Within the records below is a range that opens at the line with "var cipherLetter = String.fromCharCode(newPosition);" and closes at the line with "###### iniciaremos un bucle donde se creara la variable j". Return that range word for word, both ends included, and only that range.

(Stored dataset items)
--- --- ---
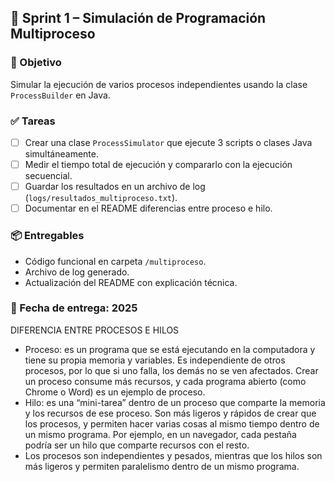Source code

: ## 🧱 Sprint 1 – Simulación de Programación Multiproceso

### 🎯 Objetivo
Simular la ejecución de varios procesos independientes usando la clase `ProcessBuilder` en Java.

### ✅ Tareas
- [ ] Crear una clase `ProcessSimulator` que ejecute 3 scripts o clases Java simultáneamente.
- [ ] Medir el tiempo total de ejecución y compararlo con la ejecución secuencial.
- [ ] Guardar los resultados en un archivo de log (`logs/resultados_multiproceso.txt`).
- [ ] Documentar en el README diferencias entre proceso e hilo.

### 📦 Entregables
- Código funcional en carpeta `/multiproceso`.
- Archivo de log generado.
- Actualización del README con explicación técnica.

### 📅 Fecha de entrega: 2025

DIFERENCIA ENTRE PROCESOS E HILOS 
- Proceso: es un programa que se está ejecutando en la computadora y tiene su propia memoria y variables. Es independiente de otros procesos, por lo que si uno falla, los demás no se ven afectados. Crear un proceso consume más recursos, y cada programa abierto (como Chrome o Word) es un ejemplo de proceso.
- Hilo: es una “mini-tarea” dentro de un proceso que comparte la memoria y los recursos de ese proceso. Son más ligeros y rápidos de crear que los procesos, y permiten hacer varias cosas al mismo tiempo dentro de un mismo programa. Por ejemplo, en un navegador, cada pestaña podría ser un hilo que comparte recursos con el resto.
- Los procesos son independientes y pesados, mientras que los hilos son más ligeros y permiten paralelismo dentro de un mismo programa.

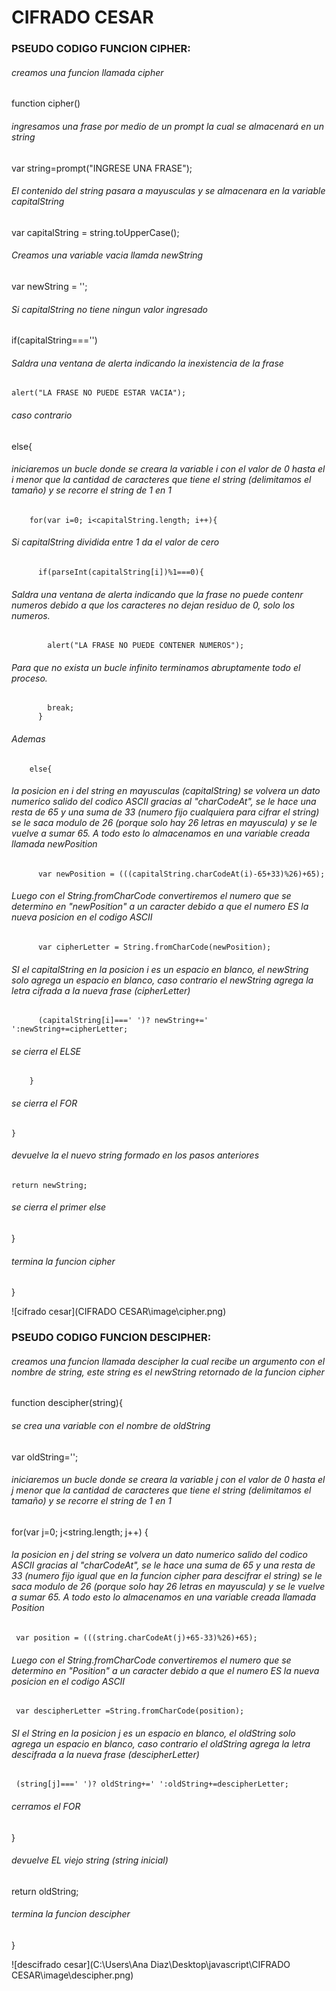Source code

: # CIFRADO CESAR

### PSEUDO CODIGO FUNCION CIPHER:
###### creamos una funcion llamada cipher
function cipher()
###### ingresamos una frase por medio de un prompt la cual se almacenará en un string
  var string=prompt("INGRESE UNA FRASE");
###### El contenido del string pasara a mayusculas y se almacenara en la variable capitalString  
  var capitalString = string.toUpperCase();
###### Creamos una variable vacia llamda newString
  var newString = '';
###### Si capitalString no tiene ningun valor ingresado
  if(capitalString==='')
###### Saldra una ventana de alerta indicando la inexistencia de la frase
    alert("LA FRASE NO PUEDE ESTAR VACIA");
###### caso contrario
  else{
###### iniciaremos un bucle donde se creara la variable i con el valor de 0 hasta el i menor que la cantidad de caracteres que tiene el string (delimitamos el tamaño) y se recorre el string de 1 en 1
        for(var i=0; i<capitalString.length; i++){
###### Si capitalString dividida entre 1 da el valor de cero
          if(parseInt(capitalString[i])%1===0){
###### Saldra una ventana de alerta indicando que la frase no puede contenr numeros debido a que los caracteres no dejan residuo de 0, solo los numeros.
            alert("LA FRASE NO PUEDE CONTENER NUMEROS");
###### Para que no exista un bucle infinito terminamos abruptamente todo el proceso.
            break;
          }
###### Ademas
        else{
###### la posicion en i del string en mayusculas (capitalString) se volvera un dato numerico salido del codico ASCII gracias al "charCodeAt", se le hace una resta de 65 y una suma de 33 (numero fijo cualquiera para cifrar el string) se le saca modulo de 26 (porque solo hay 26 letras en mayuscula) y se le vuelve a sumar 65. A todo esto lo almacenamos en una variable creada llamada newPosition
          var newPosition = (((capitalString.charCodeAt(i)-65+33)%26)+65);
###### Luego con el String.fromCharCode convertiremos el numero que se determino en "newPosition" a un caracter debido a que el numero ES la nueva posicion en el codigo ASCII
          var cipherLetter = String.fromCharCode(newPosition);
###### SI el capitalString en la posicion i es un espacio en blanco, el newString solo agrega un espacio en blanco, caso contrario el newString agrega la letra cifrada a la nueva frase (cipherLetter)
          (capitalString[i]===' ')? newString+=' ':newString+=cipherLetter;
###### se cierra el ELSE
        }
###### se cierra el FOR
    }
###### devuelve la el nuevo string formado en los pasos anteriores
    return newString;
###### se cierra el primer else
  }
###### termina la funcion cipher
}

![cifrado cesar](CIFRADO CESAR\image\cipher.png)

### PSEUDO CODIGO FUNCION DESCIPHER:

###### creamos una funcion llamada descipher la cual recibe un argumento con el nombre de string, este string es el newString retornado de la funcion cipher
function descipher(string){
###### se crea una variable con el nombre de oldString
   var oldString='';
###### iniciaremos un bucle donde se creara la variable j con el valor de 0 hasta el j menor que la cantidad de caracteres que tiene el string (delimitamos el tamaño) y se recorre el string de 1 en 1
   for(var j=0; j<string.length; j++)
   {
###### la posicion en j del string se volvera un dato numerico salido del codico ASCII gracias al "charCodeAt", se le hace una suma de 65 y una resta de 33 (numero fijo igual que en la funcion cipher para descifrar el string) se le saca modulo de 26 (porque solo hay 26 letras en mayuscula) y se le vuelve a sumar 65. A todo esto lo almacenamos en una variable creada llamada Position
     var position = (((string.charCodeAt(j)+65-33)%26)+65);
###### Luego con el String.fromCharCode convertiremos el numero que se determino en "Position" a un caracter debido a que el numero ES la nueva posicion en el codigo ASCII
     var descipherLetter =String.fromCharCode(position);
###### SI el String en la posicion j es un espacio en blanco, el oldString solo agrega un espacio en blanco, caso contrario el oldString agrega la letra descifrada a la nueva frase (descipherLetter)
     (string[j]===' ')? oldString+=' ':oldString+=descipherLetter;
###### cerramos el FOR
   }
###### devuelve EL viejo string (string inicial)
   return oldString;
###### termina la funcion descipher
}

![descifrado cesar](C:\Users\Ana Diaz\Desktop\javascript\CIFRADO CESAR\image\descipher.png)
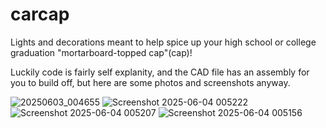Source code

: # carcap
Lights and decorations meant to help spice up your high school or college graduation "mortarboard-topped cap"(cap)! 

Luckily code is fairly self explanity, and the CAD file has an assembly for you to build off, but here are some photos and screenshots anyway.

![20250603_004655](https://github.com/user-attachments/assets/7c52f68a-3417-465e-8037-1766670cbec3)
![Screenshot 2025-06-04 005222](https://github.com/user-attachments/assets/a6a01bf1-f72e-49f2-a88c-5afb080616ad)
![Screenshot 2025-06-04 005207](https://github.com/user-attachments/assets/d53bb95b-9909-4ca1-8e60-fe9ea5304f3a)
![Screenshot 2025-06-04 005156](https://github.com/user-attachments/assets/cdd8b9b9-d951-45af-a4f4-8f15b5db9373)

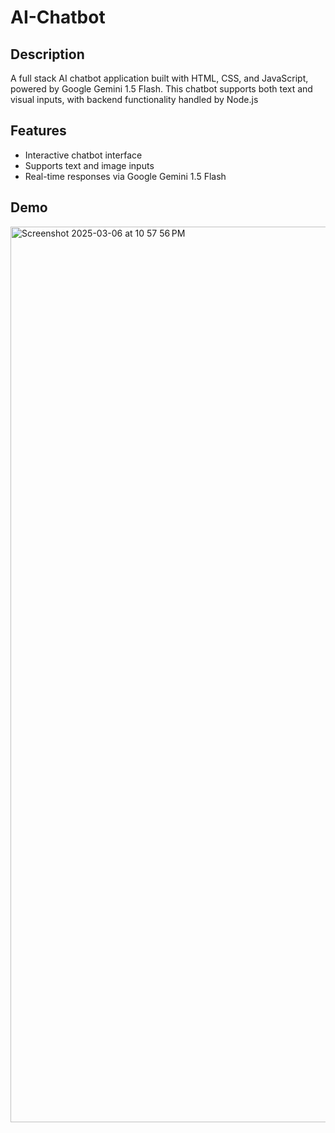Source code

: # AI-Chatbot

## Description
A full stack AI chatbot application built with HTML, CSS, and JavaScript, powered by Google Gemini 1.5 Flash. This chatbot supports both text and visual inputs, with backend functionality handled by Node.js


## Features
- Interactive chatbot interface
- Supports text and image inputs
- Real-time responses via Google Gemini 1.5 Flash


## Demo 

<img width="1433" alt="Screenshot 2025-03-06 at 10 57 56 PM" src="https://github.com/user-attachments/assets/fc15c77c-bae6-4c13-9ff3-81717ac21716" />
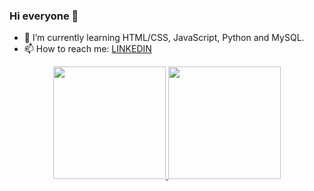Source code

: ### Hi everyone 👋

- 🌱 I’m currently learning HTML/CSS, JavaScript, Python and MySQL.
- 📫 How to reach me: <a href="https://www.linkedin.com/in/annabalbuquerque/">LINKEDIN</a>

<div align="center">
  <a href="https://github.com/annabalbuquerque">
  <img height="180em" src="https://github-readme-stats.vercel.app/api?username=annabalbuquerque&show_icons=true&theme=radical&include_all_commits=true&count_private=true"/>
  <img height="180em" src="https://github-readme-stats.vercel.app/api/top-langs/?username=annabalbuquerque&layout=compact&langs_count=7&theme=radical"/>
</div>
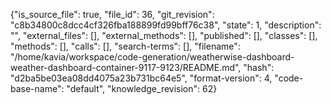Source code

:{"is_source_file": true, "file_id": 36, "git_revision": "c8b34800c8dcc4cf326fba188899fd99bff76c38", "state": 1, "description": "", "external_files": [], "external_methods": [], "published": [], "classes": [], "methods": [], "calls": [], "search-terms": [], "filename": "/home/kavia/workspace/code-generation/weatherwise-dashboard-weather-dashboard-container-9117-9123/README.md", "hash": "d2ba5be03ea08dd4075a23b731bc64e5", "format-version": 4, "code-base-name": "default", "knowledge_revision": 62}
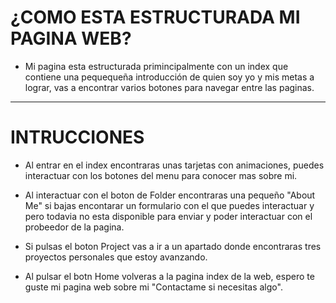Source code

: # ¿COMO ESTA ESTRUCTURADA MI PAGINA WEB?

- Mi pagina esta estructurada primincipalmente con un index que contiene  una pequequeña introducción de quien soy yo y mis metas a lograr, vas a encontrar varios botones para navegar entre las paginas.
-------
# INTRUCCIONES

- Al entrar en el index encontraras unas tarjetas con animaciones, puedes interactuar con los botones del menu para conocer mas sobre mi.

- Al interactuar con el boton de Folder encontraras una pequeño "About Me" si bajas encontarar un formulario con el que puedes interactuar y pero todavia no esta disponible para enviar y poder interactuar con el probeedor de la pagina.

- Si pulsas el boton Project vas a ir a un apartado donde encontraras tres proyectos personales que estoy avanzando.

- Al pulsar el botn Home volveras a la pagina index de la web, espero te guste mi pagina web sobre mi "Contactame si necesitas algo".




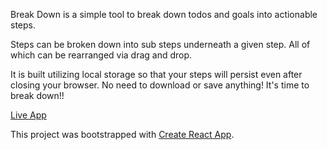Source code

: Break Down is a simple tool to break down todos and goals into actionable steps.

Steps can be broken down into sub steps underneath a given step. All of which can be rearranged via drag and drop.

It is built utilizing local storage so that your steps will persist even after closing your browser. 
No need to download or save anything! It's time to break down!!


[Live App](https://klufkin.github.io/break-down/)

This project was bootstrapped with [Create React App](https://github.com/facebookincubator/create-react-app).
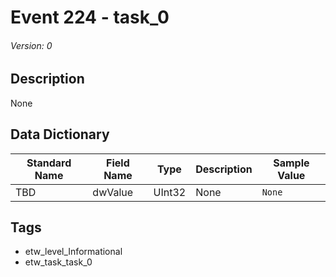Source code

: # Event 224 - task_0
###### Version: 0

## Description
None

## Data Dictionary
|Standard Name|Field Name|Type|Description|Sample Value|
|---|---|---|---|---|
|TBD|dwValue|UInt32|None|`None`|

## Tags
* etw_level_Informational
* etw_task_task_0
--- --- ---
- **RESPONSE TO THE TASK**:
          var cipherLetter = String.fromCharCode(newPosition);
###### SI el capitalString en la posicion i es un espacio en blanco, el newString solo agrega un espacio en blanco, caso contrario el newString agrega la letra cifrada a la nueva frase (cipherLetter)
          (capitalString[i]===' ')? newString+=' ':newString+=cipherLetter;
###### se cierra el ELSE
        }
###### se cierra el FOR
    }
###### devuelve la el nuevo string formado en los pasos anteriores
    return newString;
###### se cierra el primer else
  }
###### termina la funcion cipher
}

![cifrado cesar](CIFRADO CESAR\image\cipher.png)

### PSEUDO CODIGO FUNCION DESCIPHER:

###### creamos una funcion llamada descipher la cual recibe un argumento con el nombre de string, este string es el newString retornado de la funcion cipher
function descipher(string){
###### se crea una variable con el nombre de oldString
   var oldString='';
###### iniciaremos un bucle donde se creara la variable j con el valor de 0 hasta el j menor que la cantidad de caracteres que tiene el string (delimitamos el tamaño) y se recorre el string de 1 en 1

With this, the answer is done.